**Task item**
Each line with the string "einer" is to be copied from the records below.

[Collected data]
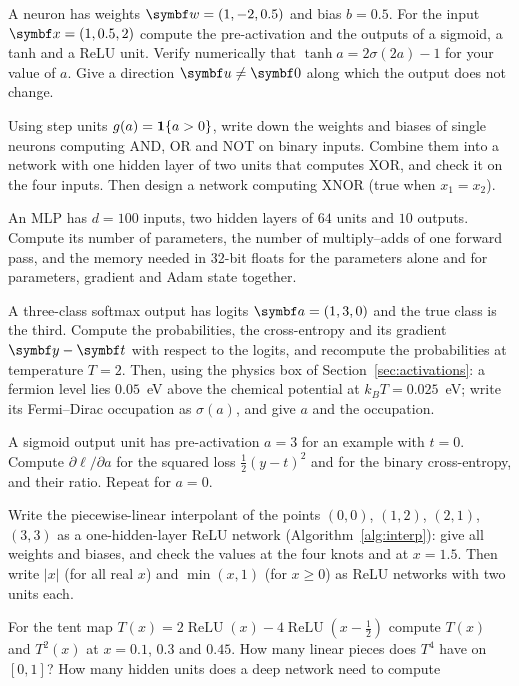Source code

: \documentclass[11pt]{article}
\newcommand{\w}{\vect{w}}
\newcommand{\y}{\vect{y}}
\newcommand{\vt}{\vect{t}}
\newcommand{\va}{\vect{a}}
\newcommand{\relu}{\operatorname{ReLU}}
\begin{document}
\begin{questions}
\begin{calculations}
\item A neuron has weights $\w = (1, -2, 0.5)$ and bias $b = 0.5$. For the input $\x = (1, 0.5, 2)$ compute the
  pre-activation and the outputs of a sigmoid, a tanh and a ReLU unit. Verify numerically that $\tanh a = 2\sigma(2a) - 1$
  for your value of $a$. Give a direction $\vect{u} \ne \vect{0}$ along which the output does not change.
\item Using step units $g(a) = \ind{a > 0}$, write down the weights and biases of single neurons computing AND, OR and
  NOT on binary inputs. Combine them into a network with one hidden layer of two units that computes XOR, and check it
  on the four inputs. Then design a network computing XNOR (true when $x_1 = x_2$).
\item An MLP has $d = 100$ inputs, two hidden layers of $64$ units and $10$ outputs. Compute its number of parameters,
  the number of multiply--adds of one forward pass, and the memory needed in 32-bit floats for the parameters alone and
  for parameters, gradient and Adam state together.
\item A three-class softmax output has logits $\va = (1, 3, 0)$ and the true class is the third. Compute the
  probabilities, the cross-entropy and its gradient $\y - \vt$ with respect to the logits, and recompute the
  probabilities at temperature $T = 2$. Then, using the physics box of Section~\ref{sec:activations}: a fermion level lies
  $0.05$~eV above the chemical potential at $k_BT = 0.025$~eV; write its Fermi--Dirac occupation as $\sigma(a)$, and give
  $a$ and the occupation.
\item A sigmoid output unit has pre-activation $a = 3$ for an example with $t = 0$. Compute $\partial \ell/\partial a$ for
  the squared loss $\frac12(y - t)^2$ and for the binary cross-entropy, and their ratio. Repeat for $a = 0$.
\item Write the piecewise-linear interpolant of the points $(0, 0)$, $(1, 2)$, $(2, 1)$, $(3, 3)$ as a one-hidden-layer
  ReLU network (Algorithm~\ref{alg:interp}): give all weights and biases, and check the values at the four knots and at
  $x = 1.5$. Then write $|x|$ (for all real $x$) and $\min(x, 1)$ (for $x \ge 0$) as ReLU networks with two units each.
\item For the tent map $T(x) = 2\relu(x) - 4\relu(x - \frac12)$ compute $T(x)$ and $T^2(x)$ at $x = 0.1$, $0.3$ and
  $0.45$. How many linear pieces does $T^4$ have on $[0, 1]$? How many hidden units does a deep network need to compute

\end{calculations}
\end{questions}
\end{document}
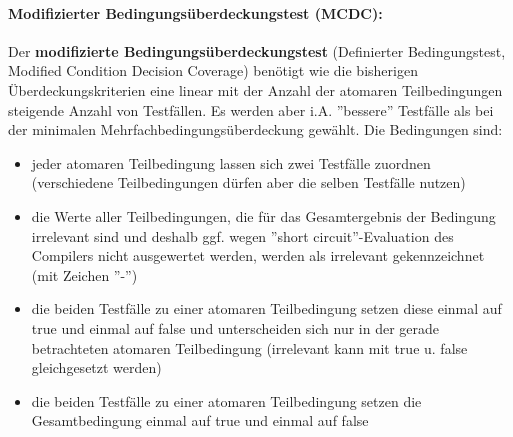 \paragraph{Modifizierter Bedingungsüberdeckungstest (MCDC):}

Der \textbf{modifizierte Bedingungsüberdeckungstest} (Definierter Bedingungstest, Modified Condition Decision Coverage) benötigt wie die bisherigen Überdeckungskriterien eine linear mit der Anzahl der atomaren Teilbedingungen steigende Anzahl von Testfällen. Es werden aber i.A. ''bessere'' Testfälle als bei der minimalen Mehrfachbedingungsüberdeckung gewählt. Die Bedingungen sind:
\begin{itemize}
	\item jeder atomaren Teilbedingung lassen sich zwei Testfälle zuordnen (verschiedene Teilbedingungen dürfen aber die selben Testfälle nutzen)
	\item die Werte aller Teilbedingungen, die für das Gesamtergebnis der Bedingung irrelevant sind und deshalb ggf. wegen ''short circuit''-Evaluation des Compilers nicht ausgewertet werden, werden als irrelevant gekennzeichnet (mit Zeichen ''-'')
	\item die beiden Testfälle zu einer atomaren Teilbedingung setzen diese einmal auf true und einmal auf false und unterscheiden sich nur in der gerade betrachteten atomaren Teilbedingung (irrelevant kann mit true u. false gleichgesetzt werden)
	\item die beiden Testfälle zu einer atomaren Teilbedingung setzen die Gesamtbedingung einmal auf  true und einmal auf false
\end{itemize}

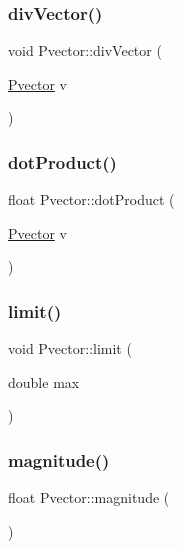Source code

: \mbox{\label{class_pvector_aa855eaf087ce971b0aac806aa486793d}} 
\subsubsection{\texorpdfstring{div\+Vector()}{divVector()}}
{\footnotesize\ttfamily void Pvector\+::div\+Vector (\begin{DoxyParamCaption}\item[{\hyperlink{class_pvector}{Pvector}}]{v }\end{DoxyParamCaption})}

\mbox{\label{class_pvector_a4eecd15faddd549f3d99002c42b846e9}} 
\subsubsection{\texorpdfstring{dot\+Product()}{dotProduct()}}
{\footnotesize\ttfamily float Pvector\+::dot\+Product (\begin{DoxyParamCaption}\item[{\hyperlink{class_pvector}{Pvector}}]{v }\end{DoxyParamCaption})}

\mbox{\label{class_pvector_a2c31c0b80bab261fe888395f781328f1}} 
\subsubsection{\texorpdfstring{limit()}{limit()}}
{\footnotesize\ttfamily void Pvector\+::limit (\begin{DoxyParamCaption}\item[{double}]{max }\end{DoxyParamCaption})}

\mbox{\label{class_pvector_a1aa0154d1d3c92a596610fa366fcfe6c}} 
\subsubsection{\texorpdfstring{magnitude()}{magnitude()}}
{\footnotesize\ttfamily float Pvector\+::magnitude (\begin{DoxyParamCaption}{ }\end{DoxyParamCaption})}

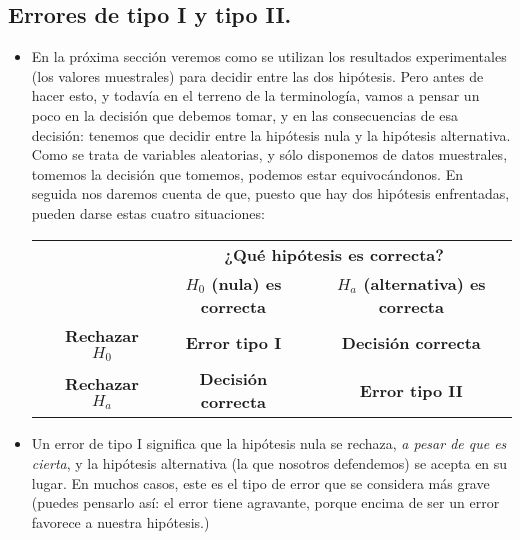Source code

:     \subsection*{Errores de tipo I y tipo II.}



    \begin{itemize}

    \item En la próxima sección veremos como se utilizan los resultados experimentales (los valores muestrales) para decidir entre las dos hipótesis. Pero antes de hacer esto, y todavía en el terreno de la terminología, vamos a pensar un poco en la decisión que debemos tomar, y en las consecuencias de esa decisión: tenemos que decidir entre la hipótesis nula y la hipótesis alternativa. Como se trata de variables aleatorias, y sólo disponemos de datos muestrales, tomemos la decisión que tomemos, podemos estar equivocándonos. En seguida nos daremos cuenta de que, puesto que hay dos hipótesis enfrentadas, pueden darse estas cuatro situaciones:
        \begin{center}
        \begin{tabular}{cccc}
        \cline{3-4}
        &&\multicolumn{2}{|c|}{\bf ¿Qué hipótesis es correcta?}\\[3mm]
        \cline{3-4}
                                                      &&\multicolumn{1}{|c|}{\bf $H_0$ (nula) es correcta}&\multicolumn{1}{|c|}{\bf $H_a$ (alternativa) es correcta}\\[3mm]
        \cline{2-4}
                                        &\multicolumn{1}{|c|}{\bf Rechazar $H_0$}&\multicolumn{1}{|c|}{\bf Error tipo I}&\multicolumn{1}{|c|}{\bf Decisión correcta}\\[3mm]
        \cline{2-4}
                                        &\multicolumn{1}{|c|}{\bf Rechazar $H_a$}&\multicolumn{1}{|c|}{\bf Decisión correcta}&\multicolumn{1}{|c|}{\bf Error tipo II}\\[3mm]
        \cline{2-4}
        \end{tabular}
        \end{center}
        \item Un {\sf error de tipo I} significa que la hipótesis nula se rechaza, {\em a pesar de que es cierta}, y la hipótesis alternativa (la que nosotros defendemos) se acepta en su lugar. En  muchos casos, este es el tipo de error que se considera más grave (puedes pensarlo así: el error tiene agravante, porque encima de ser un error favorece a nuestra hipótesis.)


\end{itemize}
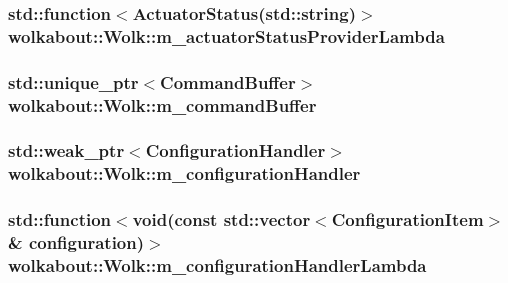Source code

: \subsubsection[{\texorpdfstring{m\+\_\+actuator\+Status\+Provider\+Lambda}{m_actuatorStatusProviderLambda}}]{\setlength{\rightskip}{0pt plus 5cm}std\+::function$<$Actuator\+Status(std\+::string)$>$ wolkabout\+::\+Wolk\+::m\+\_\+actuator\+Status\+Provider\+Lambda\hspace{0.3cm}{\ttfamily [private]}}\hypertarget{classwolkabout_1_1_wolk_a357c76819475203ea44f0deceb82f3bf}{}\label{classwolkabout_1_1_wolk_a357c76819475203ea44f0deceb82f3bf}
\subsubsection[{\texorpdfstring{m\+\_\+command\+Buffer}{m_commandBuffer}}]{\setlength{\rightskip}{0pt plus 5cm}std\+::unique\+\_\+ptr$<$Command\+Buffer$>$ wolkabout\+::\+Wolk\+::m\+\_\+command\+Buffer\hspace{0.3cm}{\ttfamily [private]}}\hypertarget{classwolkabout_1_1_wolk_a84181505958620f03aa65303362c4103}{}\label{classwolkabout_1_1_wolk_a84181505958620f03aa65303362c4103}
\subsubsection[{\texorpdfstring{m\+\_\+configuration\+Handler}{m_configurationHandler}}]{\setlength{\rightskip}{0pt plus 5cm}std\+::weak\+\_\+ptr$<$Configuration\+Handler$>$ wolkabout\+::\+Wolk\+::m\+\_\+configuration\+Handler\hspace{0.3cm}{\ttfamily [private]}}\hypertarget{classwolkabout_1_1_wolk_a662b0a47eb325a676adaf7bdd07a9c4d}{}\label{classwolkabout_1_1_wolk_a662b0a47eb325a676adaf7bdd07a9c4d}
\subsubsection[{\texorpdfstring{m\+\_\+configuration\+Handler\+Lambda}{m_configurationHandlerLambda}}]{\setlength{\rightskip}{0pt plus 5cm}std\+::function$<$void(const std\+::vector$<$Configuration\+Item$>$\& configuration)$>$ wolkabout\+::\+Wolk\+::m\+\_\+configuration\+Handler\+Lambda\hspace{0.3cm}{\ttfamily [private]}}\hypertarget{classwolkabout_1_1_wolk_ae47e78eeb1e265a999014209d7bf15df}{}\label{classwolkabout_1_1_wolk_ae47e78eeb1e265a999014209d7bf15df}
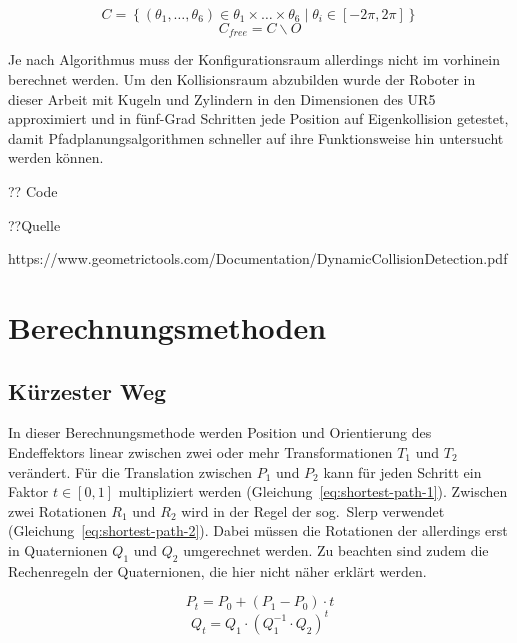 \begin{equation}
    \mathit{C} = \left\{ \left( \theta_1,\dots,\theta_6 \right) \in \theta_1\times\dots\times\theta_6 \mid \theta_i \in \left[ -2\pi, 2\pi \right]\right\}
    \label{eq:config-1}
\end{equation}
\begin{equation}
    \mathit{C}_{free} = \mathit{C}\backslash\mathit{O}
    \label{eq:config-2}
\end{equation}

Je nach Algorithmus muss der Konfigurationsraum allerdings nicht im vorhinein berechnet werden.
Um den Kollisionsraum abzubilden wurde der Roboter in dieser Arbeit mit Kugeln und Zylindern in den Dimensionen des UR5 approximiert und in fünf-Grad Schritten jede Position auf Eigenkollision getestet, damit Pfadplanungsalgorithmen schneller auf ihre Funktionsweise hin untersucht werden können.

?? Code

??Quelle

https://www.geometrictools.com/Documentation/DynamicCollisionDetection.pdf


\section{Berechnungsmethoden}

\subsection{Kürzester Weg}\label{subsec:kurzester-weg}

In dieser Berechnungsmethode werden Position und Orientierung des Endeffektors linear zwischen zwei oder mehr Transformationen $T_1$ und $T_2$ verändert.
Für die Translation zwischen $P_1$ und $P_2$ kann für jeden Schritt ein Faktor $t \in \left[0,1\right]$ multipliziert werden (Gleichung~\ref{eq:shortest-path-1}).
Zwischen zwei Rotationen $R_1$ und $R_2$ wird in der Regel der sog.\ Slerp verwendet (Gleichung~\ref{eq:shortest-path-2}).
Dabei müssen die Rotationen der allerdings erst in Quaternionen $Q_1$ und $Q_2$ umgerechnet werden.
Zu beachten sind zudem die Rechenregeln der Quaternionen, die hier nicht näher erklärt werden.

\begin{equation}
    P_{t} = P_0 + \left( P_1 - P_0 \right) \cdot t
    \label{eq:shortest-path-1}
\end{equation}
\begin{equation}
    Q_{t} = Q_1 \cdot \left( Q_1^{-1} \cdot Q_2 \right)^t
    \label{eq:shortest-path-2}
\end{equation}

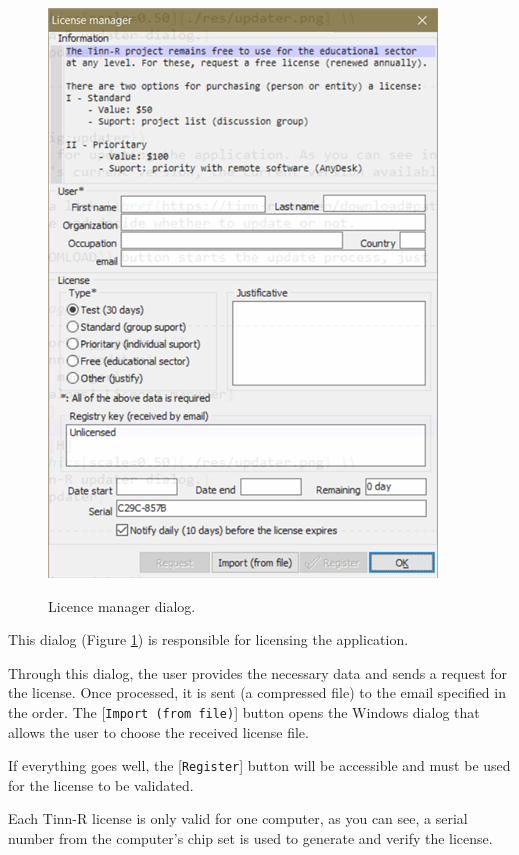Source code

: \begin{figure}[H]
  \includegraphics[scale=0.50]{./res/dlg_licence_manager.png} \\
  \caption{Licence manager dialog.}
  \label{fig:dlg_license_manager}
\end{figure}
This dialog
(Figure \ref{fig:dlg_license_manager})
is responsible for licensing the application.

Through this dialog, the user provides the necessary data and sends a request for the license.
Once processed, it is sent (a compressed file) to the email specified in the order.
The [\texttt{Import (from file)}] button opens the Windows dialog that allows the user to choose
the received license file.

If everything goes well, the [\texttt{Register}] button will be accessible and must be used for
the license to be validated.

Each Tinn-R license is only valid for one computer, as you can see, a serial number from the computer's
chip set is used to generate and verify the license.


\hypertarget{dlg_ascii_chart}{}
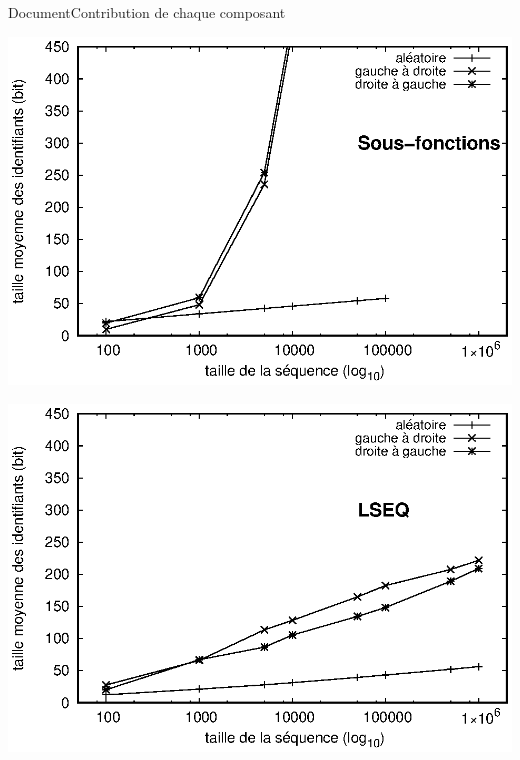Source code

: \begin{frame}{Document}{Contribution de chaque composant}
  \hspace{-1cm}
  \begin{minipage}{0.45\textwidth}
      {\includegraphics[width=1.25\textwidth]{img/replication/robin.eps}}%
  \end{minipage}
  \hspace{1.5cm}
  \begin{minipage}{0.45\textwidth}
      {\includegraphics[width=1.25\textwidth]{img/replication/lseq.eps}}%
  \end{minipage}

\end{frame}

**Answer below**
	\item die beiden Testfälle zu einer atomaren Teilbedingung setzen diese einmal auf true und einmal auf false und unterscheiden sich nur in der gerade betrachteten atomaren Teilbedingung (irrelevant kann mit true u. false gleichgesetzt werden)
	\item die beiden Testfälle zu einer atomaren Teilbedingung setzen die Gesamtbedingung einmal auf  true und einmal auf false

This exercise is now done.